For TCP/IP, 3b will be allocated immediately after 3a. With TCP/IP:

D₀ = 1

D₁ = D₂ = D₃ = 0

$$comm\_time(m_3b)_0 = comm\_time(m_3b)_1 = 0$$

$$comm\_time(m_3b)_2 = comm\_time(m_3b)_3 = 0.050$$

$$resp\_time(m_{3b})_0 = 1 \cdot 4.7\times 10^{-8}s + 0 = 4.7\times 10^{-8}s$$

$$resp\_time(m_{3b})_1 = 0 \cdot 4.7\times 10^{-8}s + 0 = 0$$

$$resp\_time(m_{3b})_2 = resp\_time(m_{3b})_3 = 0 \cdot 4.7\times 10^{-8}s + 0.050 = 0.050$$

Pick processor 1.
Task 4
At this point, the problem in the ServerNet case is symmetrical with respect to data passing between workstations.

D₀ = D₁ = D₂ = D₃ = 0

$$comm\_time(m_4)_0 = comm\_time(m_4)_1 = comm\_time(4, 3b) = 0.0034s$$

$$comm\_time(m_4)_2 = comm\_time(m_4)_3 = comm\_time(4, 3a) = 0.0034s$$

$$resp\_time(m_{4})_0 = resp\_time(m_{4})_1 = 0 \cdot 9\times 10^{-8}s + 0.0034s = 0.0034s$$

$$resp\_time(m_{4})_2 = resp\_time(m_{4})_3 = 0 \cdot 9\times 10^{-8}s + 0.0034s = 0.0034s$$

All processors look the same. In the implementation, the same process handles tasks 0 and 4, so task 4 is effectively assigned to processor 0.

In the TCP/IP case, the choice is obvious.

D₀ = D₁ = D₂ = D₃ = 0

$$comm\_time(m_4)_0 = comm\_time(m_4)_1 = 0$$

$$comm\_time(m_4)_2 = comm\_time(m_4)_3 = comm\_time(4, 3b)$$

$$+ comm\_time(4, 3a) = 0.091s + 0.091s = 0.18s$$

$$resp\_time(m_{4})_0 = resp\_time(m_{4})_1 = 0 \cdot 4.7\times 10^{-8}s + 0 = 0$$

$$resp\_time(m_{4})_2 = resp\_time(m_{4})_3 = 0 \cdot 4.7\times 10^{-8}s + 0.18s = 0.18s$$

Process 4 should be allocated to processor 0 or 1.

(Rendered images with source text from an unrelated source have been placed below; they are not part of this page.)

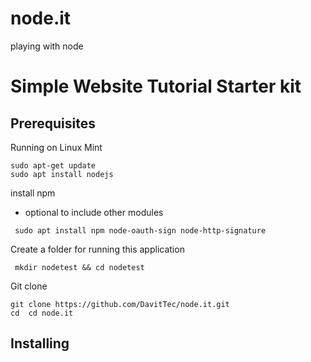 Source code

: # node.it
playing with node

# Simple Website Tutorial Starter kit

## Prerequisites

Running on Linux Mint


``` 
sudo apt-get update
sudo apt install nodejs
```

install npm
  -  optional to include other modules 

``` 
 sudo apt install npm node-oauth-sign node-http-signature
``` 

Create a folder for running this application

``` 
 mkdir nodetest && cd nodetest
``` 

Git clone

``` 
git clone https://github.com/DavitTec/node.it.git 
cd  cd node.it
``` 

## Installing




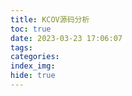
 ```yaml
---
title: KCOV源码分析
toc: true
date: 2023-03-23 17:06:07
tags:
categories:
index_img:
hide: true
---
```

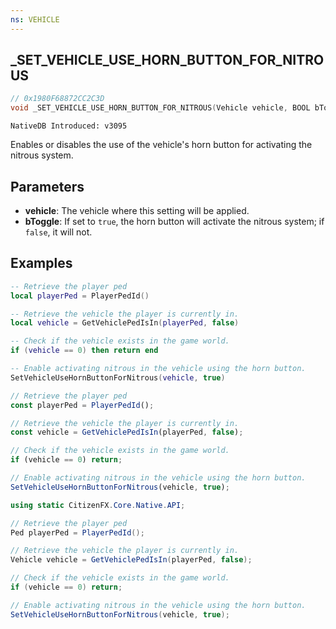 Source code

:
 ```yaml
---
ns: VEHICLE
---
```

## _SET_VEHICLE_USE_HORN_BUTTON_FOR_NITROUS

```c
// 0x1980F68872CC2C3D
void _SET_VEHICLE_USE_HORN_BUTTON_FOR_NITROUS(Vehicle vehicle, BOOL bToggle);
```

```
NativeDB Introduced: v3095
```

Enables or disables the use of the vehicle's horn button for activating the nitrous system.

## Parameters
* **vehicle**: The vehicle where this setting will be applied.
* **bToggle**: If set to `true`, the horn button will activate the nitrous system; if `false`, it will not.

## Examples

```lua
-- Retrieve the player ped
local playerPed = PlayerPedId()

-- Retrieve the vehicle the player is currently in. 
local vehicle = GetVehiclePedIsIn(playerPed, false)

-- Check if the vehicle exists in the game world.
if (vehicle == 0) then return end

-- Enable activating nitrous in the vehicle using the horn button.
SetVehicleUseHornButtonForNitrous(vehicle, true)
```

```javascript
// Retrieve the player ped
const playerPed = PlayerPedId();

// Retrieve the vehicle the player is currently in.
const vehicle = GetVehiclePedIsIn(playerPed, false);

// Check if the vehicle exists in the game world.
if (vehicle == 0) return;

// Enable activating nitrous in the vehicle using the horn button.
SetVehicleUseHornButtonForNitrous(vehicle, true);
```

```csharp
using static CitizenFX.Core.Native.API;

// Retrieve the player ped
Ped playerPed = PlayerPedId();

// Retrieve the vehicle the player is currently in.
Vehicle vehicle = GetVehiclePedIsIn(playerPed, false);

// Check if the vehicle exists in the game world.
if (vehicle == 0) return;

// Enable activating nitrous in the vehicle using the horn button.
SetVehicleUseHornButtonForNitrous(vehicle, true);
``` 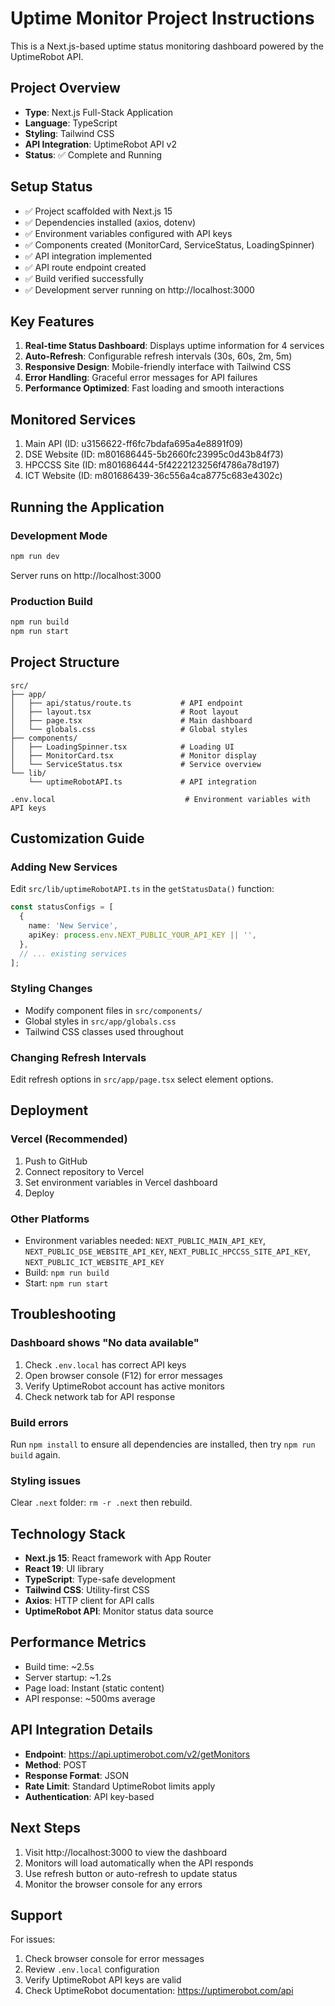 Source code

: # Uptime Monitor Project Instructions

This is a Next.js-based uptime status monitoring dashboard powered by the UptimeRobot API.

## Project Overview

- **Type**: Next.js Full-Stack Application
- **Language**: TypeScript
- **Styling**: Tailwind CSS
- **API Integration**: UptimeRobot API v2
- **Status**: ✅ Complete and Running

## Setup Status

- ✅ Project scaffolded with Next.js 15
- ✅ Dependencies installed (axios, dotenv)
- ✅ Environment variables configured with API keys
- ✅ Components created (MonitorCard, ServiceStatus, LoadingSpinner)
- ✅ API integration implemented
- ✅ API route endpoint created
- ✅ Build verified successfully
- ✅ Development server running on http://localhost:3000

## Key Features

1. **Real-time Status Dashboard**: Displays uptime information for 4 services
2. **Auto-Refresh**: Configurable refresh intervals (30s, 60s, 2m, 5m)
3. **Responsive Design**: Mobile-friendly interface with Tailwind CSS
4. **Error Handling**: Graceful error messages for API failures
5. **Performance Optimized**: Fast loading and smooth interactions

## Monitored Services

1. Main API (ID: u3156622-ff6fc7bdafa695a4e8891f09)
2. DSE Website (ID: m801686445-5b2660fc23995c0d43b84f73)
3. HPCCSS Site (ID: m801686444-5f4222123256f4786a78d197)
4. ICT Website (ID: m801686439-36c556a4ca8775c683e4302c)

## Running the Application

### Development Mode
```bash
npm run dev
```
Server runs on http://localhost:3000

### Production Build
```bash
npm run build
npm run start
```

## Project Structure

```
src/
├── app/
│   ├── api/status/route.ts           # API endpoint
│   ├── layout.tsx                    # Root layout
│   ├── page.tsx                      # Main dashboard
│   └── globals.css                   # Global styles
├── components/
│   ├── LoadingSpinner.tsx            # Loading UI
│   ├── MonitorCard.tsx               # Monitor display
│   └── ServiceStatus.tsx             # Service overview
└── lib/
    └── uptimeRobotAPI.ts             # API integration

.env.local                             # Environment variables with API keys
```

## Customization Guide

### Adding New Services
Edit `src/lib/uptimeRobotAPI.ts` in the `getStatusData()` function:

```typescript
const statusConfigs = [
  {
    name: 'New Service',
    apiKey: process.env.NEXT_PUBLIC_YOUR_API_KEY || '',
  },
  // ... existing services
];
```

### Styling Changes
- Modify component files in `src/components/`
- Global styles in `src/app/globals.css`
- Tailwind CSS classes used throughout

### Changing Refresh Intervals
Edit refresh options in `src/app/page.tsx` select element options.

## Deployment

### Vercel (Recommended)
1. Push to GitHub
2. Connect repository to Vercel
3. Set environment variables in Vercel dashboard
4. Deploy

### Other Platforms
- Environment variables needed: `NEXT_PUBLIC_MAIN_API_KEY`, `NEXT_PUBLIC_DSE_WEBSITE_API_KEY`, `NEXT_PUBLIC_HPCCSS_SITE_API_KEY`, `NEXT_PUBLIC_ICT_WEBSITE_API_KEY`
- Build: `npm run build`
- Start: `npm run start`

## Troubleshooting

### Dashboard shows "No data available"
1. Check `.env.local` has correct API keys
2. Open browser console (F12) for error messages
3. Verify UptimeRobot account has active monitors
4. Check network tab for API response

### Build errors
Run `npm install` to ensure all dependencies are installed, then try `npm run build` again.

### Styling issues
Clear `.next` folder: `rm -r .next` then rebuild.

## Technology Stack

- **Next.js 15**: React framework with App Router
- **React 19**: UI library
- **TypeScript**: Type-safe development
- **Tailwind CSS**: Utility-first CSS
- **Axios**: HTTP client for API calls
- **UptimeRobot API**: Monitor status data source

## Performance Metrics

- Build time: ~2.5s
- Server startup: ~1.2s
- Page load: Instant (static content)
- API response: ~500ms average

## API Integration Details

- **Endpoint**: https://api.uptimerobot.com/v2/getMonitors
- **Method**: POST
- **Response Format**: JSON
- **Rate Limit**: Standard UptimeRobot limits apply
- **Authentication**: API key-based

## Next Steps

1. Visit http://localhost:3000 to view the dashboard
2. Monitors will load automatically when the API responds
3. Use refresh button or auto-refresh to update status
4. Monitor the browser console for any errors

## Support

For issues:
1. Check browser console for error messages
2. Review `.env.local` configuration
3. Verify UptimeRobot API keys are valid
4. Check UptimeRobot documentation: https://uptimerobot.com/api
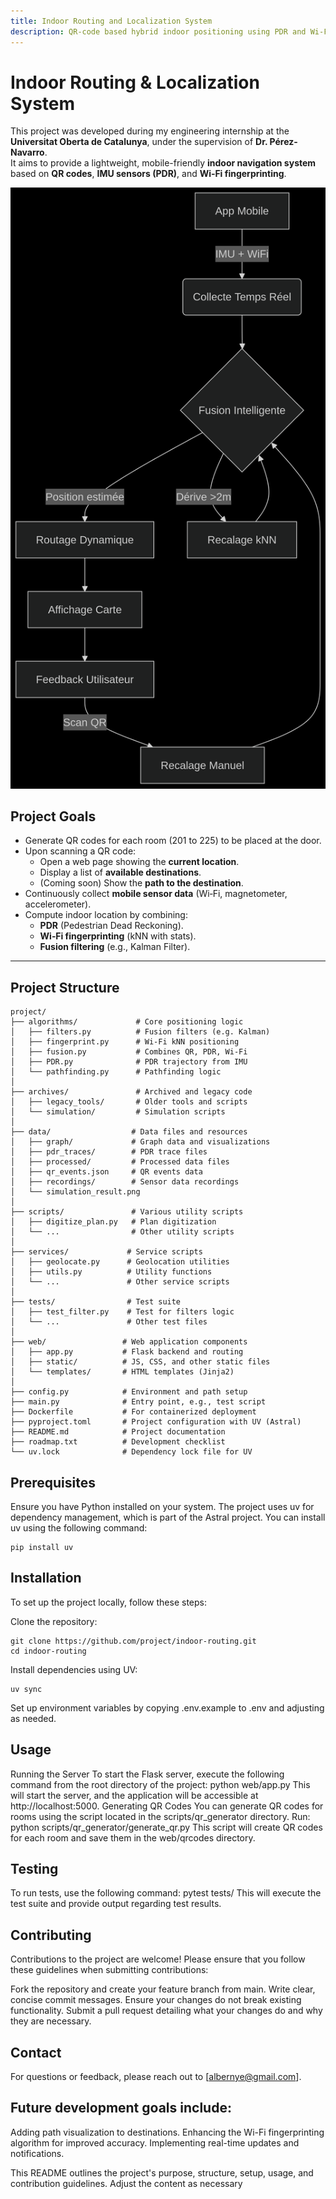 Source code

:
 ```yaml
---
title: Indoor Routing and Localization System
description: QR-code based hybrid indoor positioning using PDR and Wi-Fi fingerprinting
---
```


# Indoor Routing & Localization System

This project was developed during my engineering internship at the **Universitat Oberta de Catalunya**, under the supervision of **Dr. Pérez-Navarro**.  
It aims to provide a lightweight, mobile-friendly **indoor navigation system** based on **QR codes**, **IMU sensors (PDR)**, and **Wi‑Fi fingerprinting**.

<img src="diag.png" alt="System Architecture" style="max-width: 100%;">

## Project Goals

- Generate QR codes for each room (201 to 225) to be placed at the door.
- Upon scanning a QR code:
  - Open a web page showing the **current location**.
  - Display a list of **available destinations**.
  - (Coming soon) Show the **path to the destination**.
- Continuously collect **mobile sensor data** (Wi‑Fi, magnetometer, accelerometer).
- Compute indoor location by combining:
  - **PDR** (Pedestrian Dead Reckoning).
  - **Wi‑Fi fingerprinting** (kNN with stats).
  - **Fusion filtering** (e.g., Kalman Filter).

---

## Project Structure

```text
project/
├── algorithms/             # Core positioning logic
│   ├── filters.py          # Fusion filters (e.g. Kalman)
│   ├── fingerprint.py      # Wi-Fi kNN positioning
│   ├── fusion.py           # Combines QR, PDR, Wi-Fi
│   ├── PDR.py              # PDR trajectory from IMU
│   └── pathfinding.py      # Pathfinding logic
│
├── archives/               # Archived and legacy code
│   ├── legacy_tools/       # Older tools and scripts
│   └── simulation/         # Simulation scripts
│
├── data/                  # Data files and resources
│   ├── graph/             # Graph data and visualizations
│   ├── pdr_traces/        # PDR trace files
│   ├── processed/         # Processed data files
│   ├── qr_events.json     # QR events data
│   ├── recordings/        # Sensor data recordings
│   └── simulation_result.png
│
├── scripts/               # Various utility scripts
│   ├── digitize_plan.py   # Plan digitization
│   └── ...                # Other utility scripts
│
├── services/             # Service scripts
│   ├── geolocate.py      # Geolocation utilities
│   ├── utils.py          # Utility functions
│   └── ...               # Other service scripts
│
├── tests/                # Test suite
│   ├── test_filter.py    # Test for filters logic
│   └── ...               # Other test files
│
├── web/                 # Web application components
│   ├── app.py           # Flask backend and routing
│   ├── static/          # JS, CSS, and other static files
│   └── templates/       # HTML templates (Jinja2)
│
├── config.py            # Environment and path setup
├── main.py              # Entry point, e.g., test script
├── Dockerfile           # For containerized deployment
├── pyproject.toml       # Project configuration with UV (Astral)
├── README.md            # Project documentation
├── roadmap.txt          # Development checklist
└── uv.lock              # Dependency lock file for UV

```

## Prerequisites

Ensure you have Python installed on your system. The project uses uv for dependency management, which is part of the Astral project. You can install uv using the following command:
```text
pip install uv
```
## Installation

To set up the project locally, follow these steps:

Clone the repository:
```text
git clone https://github.com/project/indoor-routing.git
cd indoor-routing
```
Install dependencies using UV:
```text
uv sync
```
Set up environment variables by copying .env.example to .env and adjusting as needed.

## Usage

Running the Server
To start the Flask server, execute the following command from the root directory of the project:
python web/app.py
This will start the server, and the application will be accessible at http://localhost:5000.
Generating QR Codes
You can generate QR codes for rooms using the script located in the scripts/qr_generator directory. Run:
python scripts/qr_generator/generate_qr.py
This script will create QR codes for each room and save them in the web/qrcodes directory.

## Testing

To run tests, use the following command:
pytest tests/
This will execute the test suite and provide output regarding test results.

## Contributing

Contributions to the project are welcome! Please ensure that you follow these guidelines when submitting contributions:

Fork the repository and create your feature branch from main.
Write clear, concise commit messages.
Ensure your changes do not break existing functionality.
Submit a pull request detailing what your changes do and why they are necessary.

## Contact

For questions or feedback, please reach out to [albernye@gmail.com].

## Future development goals include:

Adding path visualization to destinations.
Enhancing the Wi-Fi fingerprinting algorithm for improved accuracy.
Implementing real-time updates and notifications.


This README outlines the project's purpose, structure, setup, usage, and contribution guidelines. Adjust the content as necessary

Since there is not a one to one mapping of tasks to processes, in the case of ServerNet the algorithm doesn't clearly resolve whether the process responsible for tasks 1b and 3b should go to workstation 0 or 1. Experiments on our system showed that these two arrangements in fact perform very similarly. Allocating it to workstation 1 performs slightly better, which is likely due to there being less overhead for sending data as one chunk instead of two.
Using the idea that total execution time is the same as the longest execution path, it is possible to calculate an expected execution time for our system using ServerNet or TCP/IP. For ServerNet, the longest execution path follows task 0-1b-2d-3b-4. The sum of execution times and data transmission times is: 0.0018s + 0.021s + 0.0034 = 0.0262s. For TCP/IP the longest path is the same, and the sum is: 0.021s (waiting for a processor) + 0.021 = 0.042. If the ServerNet process allocation were followed with TCP/IP, the longest path would be the same, but the expected execution time would be: 0.050s + 0.025s + 0.091s = 0.166, or four times as long as the predicted time for leaving all processes on one node.